Newcastle Business School academic Associate Prof Akhtar Hossain has won an award for his paper discussing Islamic banking and finance.

Associate Professor Akhtar Hossain has been awarded 2014 Best Paper Award at the Foundation of Islamic Finance Conference (FIFC).

The paper, titled "Exchange-rate Regimes, Inflation Volatility and Growth of Real GDP: An Empirical Study of Nine Muslim-Majority Countries, 1970-2010", discusses the evolution of Islamic banking and finance (IBF) since its modern-era emergence in 1970. In particular, the paper highlights the importance of stability for IBF and the methods by which this can be achieved.

The paper develops a short-run macroeconomic model showing the interrelationships of real-GDP growth with inflation, real interest rates and real exchange rates and then deploys a structural vector autoregressive (SVAR) modelling approach to estimate the model and conduct innovation accounting of real output growth for individual countries and all countries as a group.

The key finding is that structural innovations in inflation, real interest rates and real exchange rates explain approximately 40-to-50 per cent of structural innovations in real-GDP growth for most individual countries in the sample. A feedback effect is present, with innovations in real-GDP growth explaining a significant proportion of innovations in inflation in some countries with large non-tradable goods sectors.

The policy implications of the paper are as follows. Islamic financial institutions can perform more efficiently under conditions of macroeconomic stability in general and price stability in particular. This can be achieved when policymakers make firm commitment to achieve the targets of sustained stability in both inflation and real-GDP growth.

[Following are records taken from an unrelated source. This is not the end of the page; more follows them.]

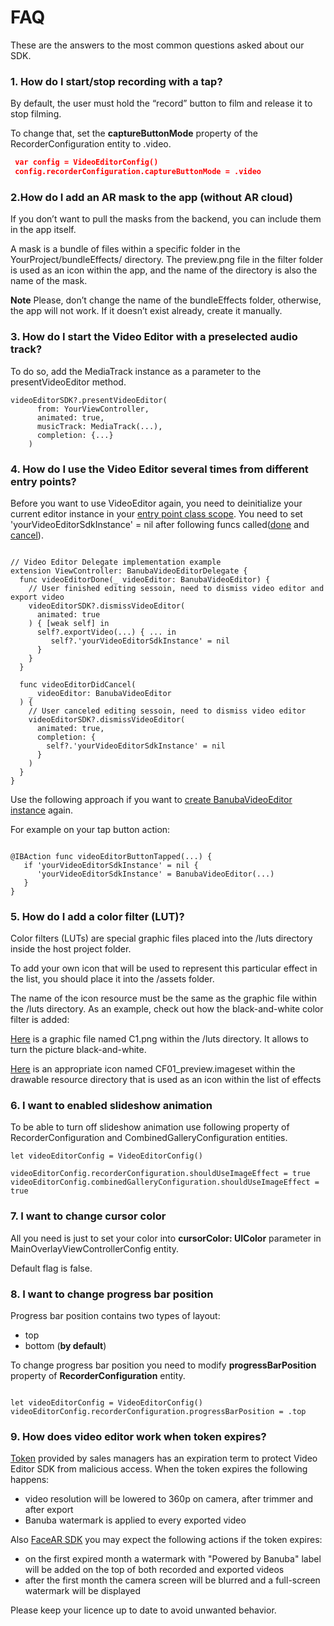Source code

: # FAQ  

These are the answers to the most common questions asked about our SDK.

### 1. How do I start/stop recording with a tap?
  
By default, the user must hold the “record” button to film and release it to stop filming. 

To change that, set the **captureButtonMode** property of the RecorderConfiguration entity to .video.

``` json
 var config = VideoEditorConfig()
 config.recorderConfiguration.captureButtonMode = .video
```

### 2.How do I add an AR mask to the app (without AR cloud)

If you don’t want to pull the masks from the backend, you can include them in the app itself. 

A mask is a bundle of files within a specific folder in the YourProject/bundleEffects/ directory. The preview.png file in the filter folder is used as an icon within the app, and the name of the directory is also the name of the mask.  

 **Note** Please, don’t change the name of the bundleEffects folder, otherwise, the app will not work. If it doesn’t exist already, create it manually.

### 3. How do I start the Video Editor with a preselected audio track?

To do so, add the MediaTrack instance as a parameter to the presentVideoEditor method.

```
videoEditorSDK?.presentVideoEditor(
      from: YourViewController,
      animated: true,
      musicTrack: MediaTrack(...),
      completion: {...}
    )
```

### 4. How do I use the Video Editor several times from different entry points?

Before you want to use VideoEditor again, you need to deinitialize your current editor instance in your [entry point class scope](https://github.com/Banuba/ve-sdk-ios-integration-sample/blob/d9733e78a6a752dd8fad849f6aa6d5553eb07f56/Example/Example/ViewController.swift#L675). You need to set 'yourVideoEditorSdkInstance' = nil after following funcs called([done](https://github.com/Banuba/ve-sdk-ios-integration-sample/blob/d9733e78a6a752dd8fad849f6aa6d5553eb07f56/Example/Example/ViewController.swift#L660) and [cancel](https://github.com/Banuba/ve-sdk-ios-integration-sample/blob/d9733e78a6a752dd8fad849f6aa6d5553eb07f56/Example/Example/ViewController.swift#L678)).

```

// Video Editor Delegate implementation example
extension ViewController: BanubaVideoEditorDelegate {
  func videoEditorDone(_ videoEditor: BanubaVideoEditor) {
    // User finished editing sessoin, need to dismiss video editor and export video
    videoEditorSDK?.dismissVideoEditor(
      animated: true
    ) { [weak self] in
      self?.exportVideo(...) { ... in
         self?.'yourVideoEditorSdkInstance' = nil
      }
    }
  }
  
  func videoEditorDidCancel(
    _ videoEditor: BanubaVideoEditor
  ) {
    // User canceled editing sessoin, need to dismiss video editor
    videoEditorSDK?.dismissVideoEditor(
      animated: true,
      completion: {
        self?.'yourVideoEditorSdkInstance' = nil
      }
    )
  }
}

```

Use the following approach if you want to [create BanubaVideoEditor instance](https://github.com/Banuba/ve-sdk-ios-integration-sample/blob/d9733e78a6a752dd8fad849f6aa6d5553eb07f56/Example/Example/ViewController.swift#L42) again. 

For example on your tap button action:

```

@IBAction func videoEditorButtonTapped(...) {
   if 'yourVideoEditorSdkInstance' = nil {
      'yourVideoEditorSdkInstance' = BanubaVideoEditor(...)
   }
}

```

### 5. How do I add a color filter (LUT)?

Color filters (LUTs) are special graphic files placed into the /luts directory inside the host project folder.

To add your own icon that will be used to represent this particular effect in the list, you should place it into the /assets folder.

The name of the icon resource must be the same as the graphic file within the /luts directory.
As an example, check out how the black-and-white color filter is added:

[Here](https://github.com/Banuba/ve-sdk-ios-integration-sample/blob/main/Example/Example/luts/CF01.png) is a graphic file named C1.png within the /luts directory. It allows to turn the picture black-and-white.

[Here](https://github.com/Banuba/ve-sdk-ios-integration-sample/tree/main/Example/Example/Assets.xcassets/Filters%20Preview/CF01_preview.imageset) is an appropriate icon named CF01_preview.imageset within the drawable resource directory that is used as an icon within the list of effects

### 6. I want to enabled slideshow animation 

To be able to turn off slideshow animation use following property of RecorderConfiguration and CombinedGalleryConfiguration entities.

```
let videoEditorConfig = VideoEditorConfig()

videoEditorConfig.recorderConfiguration.shouldUseImageEffect = true
videoEditorConfig.combinedGalleryConfiguration.shouldUseImageEffect = true

```
### 7. I want to change cursor color

All you need is just to set your color into **cursorColor: UIColor** parameter in MainOverlayViewControllerConfig entity.

Default flag is false.

### 8. I want to change progress bar position

Progress bar position contains two types of layout:
- top
- bottom (**by default**)

To change progress bar position you need to modify **progressBarPosition** property of **RecorderConfiguration** entity.

```

let videoEditorConfig = VideoEditorConfig()
videoEditorConfig.recorderConfiguration.progressBarPosition = .top

```

### 9. How does video editor work when token expires?

[Token](https://github.com/Banuba/ve-sdk-android-integration-sample#token) provided by sales managers has an expiration term to protect Video Editor SDK from malicious access. When the token expires the following happens:
 - video resolution will be lowered to 360p on camera, after trimmer and after export
 - Banuba watermark is applied to every exported video

 Also [FaceAR SDK](https://docs.banuba.com/face-ar-sdk/overview/token_management) you may expect the following actions if the token expires:
 - on the first expired month a watermark with "Powered by Banuba" label will be added on the top of both recorded and exported videos
 - after the first month the camera screen will be blurred and a full-screen watermark will be displayed

 Please keep your licence up to date to avoid unwanted behavior.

Regarding price stability, authorities should establish and maintain transparency and credibility in monetary policy by implementing rule-based monetary policy. This would require introduction of some flexibility into the existing exchange-rate arrangements. Any increased degree of exchange-rate flexibility would represent an improvement, with the ideal being full currency floatation.

Finally, the ultimate success of monetary policy hinges crucially on the degree of disciplined, complementary support that the fiscal authorities provide.

Learn more about Assoc Prof Hossain by visiting his academic profile.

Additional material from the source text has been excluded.